BBQ: el fuego que nació en el Caribe

Antes de ser una tradición estadounidense, antes de las costillas texanas, las salsas ahumadas y los enormes smokers de acero, el BBQ fue barbacoa: una técnica indígena caribeña de cocción lenta sobre madera, fuego y humo.
Su origen histórico apunta a La Española, la isla que hoy comparten República Dominicana y Haití. Allí, los taínos utilizaban estructuras elevadas de palos para cocinar, ahumar o conservar alimentos sin exponerlos directamente a las llamas. La lógica era simple y brillante: distancia, humo, paciencia y control del fuego.

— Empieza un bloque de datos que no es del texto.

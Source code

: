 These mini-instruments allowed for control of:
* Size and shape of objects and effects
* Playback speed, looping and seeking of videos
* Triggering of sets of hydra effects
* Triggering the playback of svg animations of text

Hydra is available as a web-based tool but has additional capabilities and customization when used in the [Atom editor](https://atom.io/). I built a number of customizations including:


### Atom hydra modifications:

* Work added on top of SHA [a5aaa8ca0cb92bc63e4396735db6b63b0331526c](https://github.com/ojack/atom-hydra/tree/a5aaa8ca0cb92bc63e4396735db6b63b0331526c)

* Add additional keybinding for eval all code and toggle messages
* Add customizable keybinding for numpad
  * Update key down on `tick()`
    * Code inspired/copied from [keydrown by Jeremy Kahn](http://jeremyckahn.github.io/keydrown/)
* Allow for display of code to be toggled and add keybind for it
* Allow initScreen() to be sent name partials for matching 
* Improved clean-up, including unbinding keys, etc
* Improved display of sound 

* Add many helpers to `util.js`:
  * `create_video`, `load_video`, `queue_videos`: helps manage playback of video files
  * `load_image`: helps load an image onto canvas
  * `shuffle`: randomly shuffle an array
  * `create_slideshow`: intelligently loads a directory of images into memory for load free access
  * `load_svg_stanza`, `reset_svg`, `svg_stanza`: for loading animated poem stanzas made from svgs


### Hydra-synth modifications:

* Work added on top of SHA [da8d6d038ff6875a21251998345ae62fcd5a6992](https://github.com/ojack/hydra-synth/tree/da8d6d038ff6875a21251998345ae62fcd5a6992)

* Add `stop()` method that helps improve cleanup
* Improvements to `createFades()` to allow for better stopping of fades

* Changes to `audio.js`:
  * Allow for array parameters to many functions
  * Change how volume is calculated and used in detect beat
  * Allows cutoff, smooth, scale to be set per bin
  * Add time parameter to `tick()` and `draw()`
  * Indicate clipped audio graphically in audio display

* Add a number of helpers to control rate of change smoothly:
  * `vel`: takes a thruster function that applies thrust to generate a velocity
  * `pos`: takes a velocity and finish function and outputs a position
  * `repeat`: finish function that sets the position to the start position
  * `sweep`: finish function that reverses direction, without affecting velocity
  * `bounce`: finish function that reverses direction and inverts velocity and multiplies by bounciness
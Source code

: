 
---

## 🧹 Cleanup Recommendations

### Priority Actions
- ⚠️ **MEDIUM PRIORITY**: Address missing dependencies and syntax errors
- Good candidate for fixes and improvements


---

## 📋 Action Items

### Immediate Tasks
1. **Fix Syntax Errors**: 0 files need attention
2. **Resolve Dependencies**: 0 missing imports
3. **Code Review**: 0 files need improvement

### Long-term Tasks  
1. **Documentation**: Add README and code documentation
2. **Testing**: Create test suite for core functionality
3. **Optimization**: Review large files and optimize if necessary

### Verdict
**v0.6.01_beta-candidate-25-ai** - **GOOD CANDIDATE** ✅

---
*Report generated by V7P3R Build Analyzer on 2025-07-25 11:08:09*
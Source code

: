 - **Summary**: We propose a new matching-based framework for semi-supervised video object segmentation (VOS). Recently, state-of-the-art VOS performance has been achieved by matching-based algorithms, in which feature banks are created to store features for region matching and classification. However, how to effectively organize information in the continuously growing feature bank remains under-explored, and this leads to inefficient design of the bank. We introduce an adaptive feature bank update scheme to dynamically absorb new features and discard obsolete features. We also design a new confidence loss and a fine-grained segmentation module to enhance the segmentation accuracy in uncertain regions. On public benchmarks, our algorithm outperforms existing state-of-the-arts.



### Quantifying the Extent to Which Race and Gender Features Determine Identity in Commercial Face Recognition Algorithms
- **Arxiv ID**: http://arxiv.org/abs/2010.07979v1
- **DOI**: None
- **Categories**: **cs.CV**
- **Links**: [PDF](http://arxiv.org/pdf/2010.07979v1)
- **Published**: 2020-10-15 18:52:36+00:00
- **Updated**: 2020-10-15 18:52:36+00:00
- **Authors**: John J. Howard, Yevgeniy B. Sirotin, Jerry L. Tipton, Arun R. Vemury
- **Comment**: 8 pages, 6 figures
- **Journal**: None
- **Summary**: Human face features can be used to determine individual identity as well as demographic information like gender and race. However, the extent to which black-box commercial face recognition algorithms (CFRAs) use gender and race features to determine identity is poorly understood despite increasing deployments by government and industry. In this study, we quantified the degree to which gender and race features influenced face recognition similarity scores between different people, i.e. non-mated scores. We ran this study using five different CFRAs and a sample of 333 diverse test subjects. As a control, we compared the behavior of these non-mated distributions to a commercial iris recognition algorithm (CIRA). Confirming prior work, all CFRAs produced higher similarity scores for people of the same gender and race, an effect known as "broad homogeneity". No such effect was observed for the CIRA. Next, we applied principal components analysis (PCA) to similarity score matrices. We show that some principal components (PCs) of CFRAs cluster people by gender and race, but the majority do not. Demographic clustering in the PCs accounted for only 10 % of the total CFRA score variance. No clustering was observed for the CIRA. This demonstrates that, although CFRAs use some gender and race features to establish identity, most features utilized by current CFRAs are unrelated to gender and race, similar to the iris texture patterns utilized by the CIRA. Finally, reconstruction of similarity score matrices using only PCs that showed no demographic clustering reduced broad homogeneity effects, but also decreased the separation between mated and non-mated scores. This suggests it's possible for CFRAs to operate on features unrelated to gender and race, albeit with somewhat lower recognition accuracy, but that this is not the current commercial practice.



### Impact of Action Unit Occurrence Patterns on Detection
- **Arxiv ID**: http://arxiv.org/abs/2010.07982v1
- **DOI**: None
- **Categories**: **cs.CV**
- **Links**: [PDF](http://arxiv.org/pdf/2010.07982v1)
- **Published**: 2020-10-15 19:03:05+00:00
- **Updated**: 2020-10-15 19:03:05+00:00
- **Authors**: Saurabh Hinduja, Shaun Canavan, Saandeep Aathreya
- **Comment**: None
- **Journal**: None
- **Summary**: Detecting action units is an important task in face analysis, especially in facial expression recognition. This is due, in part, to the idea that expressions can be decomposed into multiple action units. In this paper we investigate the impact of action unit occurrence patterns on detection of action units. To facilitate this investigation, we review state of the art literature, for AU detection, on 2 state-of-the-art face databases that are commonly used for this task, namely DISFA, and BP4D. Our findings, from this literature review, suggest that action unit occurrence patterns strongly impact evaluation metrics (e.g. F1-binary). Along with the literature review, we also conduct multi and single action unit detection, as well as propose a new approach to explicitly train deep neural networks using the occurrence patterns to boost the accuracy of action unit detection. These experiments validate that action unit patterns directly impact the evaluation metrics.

Con la colonización, la palabra barbacoa pasó al español y luego al inglés como barbecue. Más tarde, en el sur de Estados Unidos, esa técnica evolucionó hasta convertirse en una tradición culinaria regional, cargada de identidad, ritual social y orgullo cultural.
Por eso, decir que el BBQ “nació en Texas” es históricamente incompleto. Texas lo convirtió en una cultura moderna, sí. Pero la raíz original del BBQ está en el Caribe taíno, en el territorio insular donde hoy se encuentran República Dominicana y Haití.
El BBQ no empezó como una parrilla. Empezó como una tecnología ancestral para cocinar con humo, tiempo y paciencia.